Taking this information from the dataset, a procedure can be created to resize these images. Since the model will be using a convolutional neural network (CNN) architecture, the images must be fixed and benefits in being square that is the width and height must be equal. Ideally, one would like the images to keep as much information as possible during the resize but due to computing resource limits, the images shouldn't simply enlarged to fit to the maximums. Therefore, in resizing the images most images should retain most (if not all) of their information while there are fewer images losing information. Note that the images should not be cropped since they have already been cropped around the images' handshapes.

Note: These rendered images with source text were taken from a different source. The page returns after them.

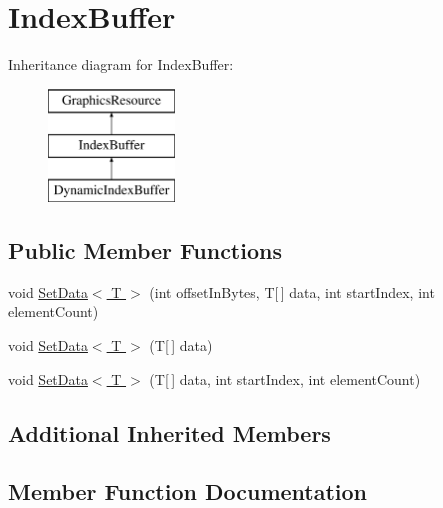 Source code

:\hypertarget{classMicrosoft_1_1Xna_1_1Framework_1_1Graphics_1_1IndexBuffer}{}\section{Index\+Buffer}
\label{classMicrosoft_1_1Xna_1_1Framework_1_1Graphics_1_1IndexBuffer}
Inheritance diagram for Index\+Buffer\+:\begin{figure}[H]
\begin{center}
\leavevmode
\includegraphics[height=3.000000cm]{classMicrosoft_1_1Xna_1_1Framework_1_1Graphics_1_1IndexBuffer}
\end{center}
\end{figure}
\subsection*{Public Member Functions}
\begin{DoxyCompactItemize}
\item 
void \hyperlink{classMicrosoft_1_1Xna_1_1Framework_1_1Graphics_1_1IndexBuffer_a0631f2d15fe9dc597cb2f998cfb22058}{Set\+Data$<$ T $>$} (int offset\+In\+Bytes, T\mbox{[}$\,$\mbox{]} data, int start\+Index, int element\+Count)
\item 
void \hyperlink{classMicrosoft_1_1Xna_1_1Framework_1_1Graphics_1_1IndexBuffer_a10a0b42e0c9e2b22e3964dac486f321e}{Set\+Data$<$ T $>$} (T\mbox{[}$\,$\mbox{]} data)
\item 
void \hyperlink{classMicrosoft_1_1Xna_1_1Framework_1_1Graphics_1_1IndexBuffer_af72400eac2ea582c9a148d1932182bc7}{Set\+Data$<$ T $>$} (T\mbox{[}$\,$\mbox{]} data, int start\+Index, int element\+Count)
\end{DoxyCompactItemize}
\subsection*{Additional Inherited Members}


\subsection{Member Function Documentation}
\hypertarget{classMicrosoft_1_1Xna_1_1Framework_1_1Graphics_1_1IndexBuffer_a0631f2d15fe9dc597cb2f998cfb22058}{}
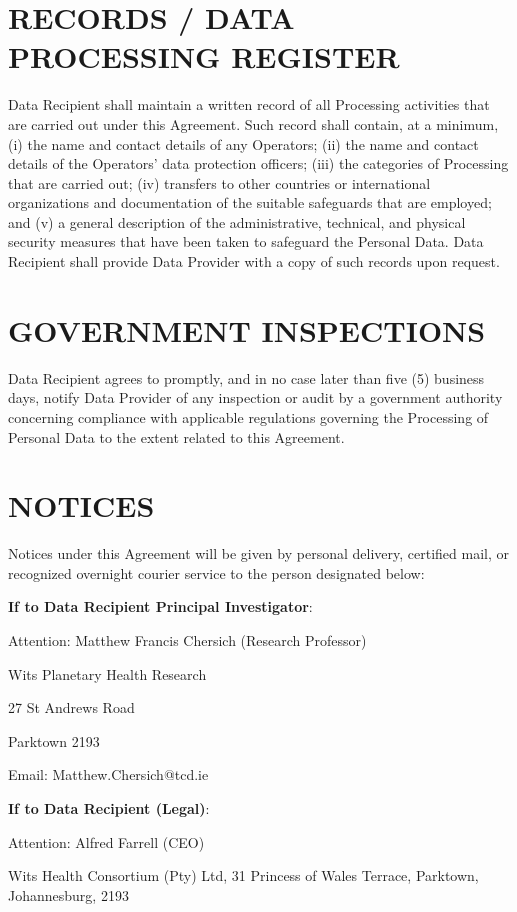 \documentclass[12pt,letterpaper]{article}
\begin{document}
\section{RECORDS / DATA PROCESSING REGISTER}

Data Recipient shall maintain a written record of all Processing activities that are carried out under this Agreement. Such record shall contain, at a minimum, (i) the name and contact details of any Operators; (ii) the name and contact details of the Operators' data protection officers; (iii) the categories of Processing that are carried out; (iv) transfers to other countries or international organizations and documentation of the suitable safeguards that are employed; and (v) a general description of the administrative, technical, and physical security measures that have been taken to safeguard the Personal Data. Data Recipient shall provide Data Provider with a copy of such records upon request.

\section{GOVERNMENT INSPECTIONS}

Data Recipient agrees to promptly, and in no case later than five (5) business days, notify Data Provider of any inspection or audit by a government authority concerning compliance with applicable regulations governing the Processing of Personal Data to the extent related to this Agreement.

\section{NOTICES}

Notices under this Agreement will be given by personal delivery, certified mail, or recognized overnight courier service to the person designated below:

\textbf{If to Data Recipient Principal Investigator}:

Attention: Matthew Francis Chersich (Research Professor)

Wits Planetary Health Research

27 St Andrews Road

Parktown 2193

Email: Matthew.Chersich@tcd.ie

\textbf{If to Data Recipient (Legal)}:

Attention: Alfred Farrell (CEO)

Wits Health Consortium (Pty) Ltd, 31 Princess of Wales Terrace, Parktown, Johannesburg, 2193
\end{document}
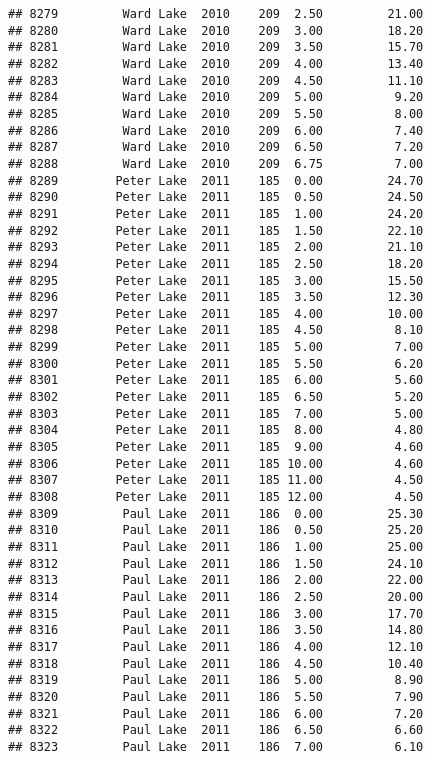 \documentclass[
]{article}
\begin{document}
\begin{verbatim}
## 8279         Ward Lake  2010    209  2.50         21.00
## 8280         Ward Lake  2010    209  3.00         18.20
## 8281         Ward Lake  2010    209  3.50         15.70
## 8282         Ward Lake  2010    209  4.00         13.40
## 8283         Ward Lake  2010    209  4.50         11.10
## 8284         Ward Lake  2010    209  5.00          9.20
## 8285         Ward Lake  2010    209  5.50          8.00
## 8286         Ward Lake  2010    209  6.00          7.40
## 8287         Ward Lake  2010    209  6.50          7.20
## 8288         Ward Lake  2010    209  6.75          7.00
## 8289        Peter Lake  2011    185  0.00         24.70
## 8290        Peter Lake  2011    185  0.50         24.50
## 8291        Peter Lake  2011    185  1.00         24.20
## 8292        Peter Lake  2011    185  1.50         22.10
## 8293        Peter Lake  2011    185  2.00         21.10
## 8294        Peter Lake  2011    185  2.50         18.20
## 8295        Peter Lake  2011    185  3.00         15.50
## 8296        Peter Lake  2011    185  3.50         12.30
## 8297        Peter Lake  2011    185  4.00         10.00
## 8298        Peter Lake  2011    185  4.50          8.10
## 8299        Peter Lake  2011    185  5.00          7.00
## 8300        Peter Lake  2011    185  5.50          6.20
## 8301        Peter Lake  2011    185  6.00          5.60
## 8302        Peter Lake  2011    185  6.50          5.20
## 8303        Peter Lake  2011    185  7.00          5.00
## 8304        Peter Lake  2011    185  8.00          4.80
## 8305        Peter Lake  2011    185  9.00          4.60
## 8306        Peter Lake  2011    185 10.00          4.60
## 8307        Peter Lake  2011    185 11.00          4.50
## 8308        Peter Lake  2011    185 12.00          4.50
## 8309         Paul Lake  2011    186  0.00         25.30
## 8310         Paul Lake  2011    186  0.50         25.20
## 8311         Paul Lake  2011    186  1.00         25.00
## 8312         Paul Lake  2011    186  1.50         24.10
## 8313         Paul Lake  2011    186  2.00         22.00
## 8314         Paul Lake  2011    186  2.50         20.00
## 8315         Paul Lake  2011    186  3.00         17.70
## 8316         Paul Lake  2011    186  3.50         14.80
## 8317         Paul Lake  2011    186  4.00         12.10
## 8318         Paul Lake  2011    186  4.50         10.40
## 8319         Paul Lake  2011    186  5.00          8.90
## 8320         Paul Lake  2011    186  5.50          7.90
## 8321         Paul Lake  2011    186  6.00          7.20
## 8322         Paul Lake  2011    186  6.50          6.60
## 8323         Paul Lake  2011    186  7.00          6.10

\end{verbatim}
\end{document}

From the data exploration, it can be observed that most images are taller than wide. It would then make sense that resizing the data should favor taller images since this is more common in the data. One solution is to add padding to images so that the width matches with the height. However, by adding the padding can give bias to the model if particular letters have differing aspect ratios (see the histogram plots below). In other words, the model could simply learn based on the padding instead of the handshape in the image. Thus stretching/squeezing or rescaling the image seems to be preferred even if the images will lose more information. 

In [None]:
# Get the handshape from file name (convert number to letter)
img_df['handshape'] = img_df.apply(lambda row: chr(int(row.filename[:2])+65), axis=1)
# Plot the histograms by handshape
img_df['aspect'].hist(by=img_df['handshape'])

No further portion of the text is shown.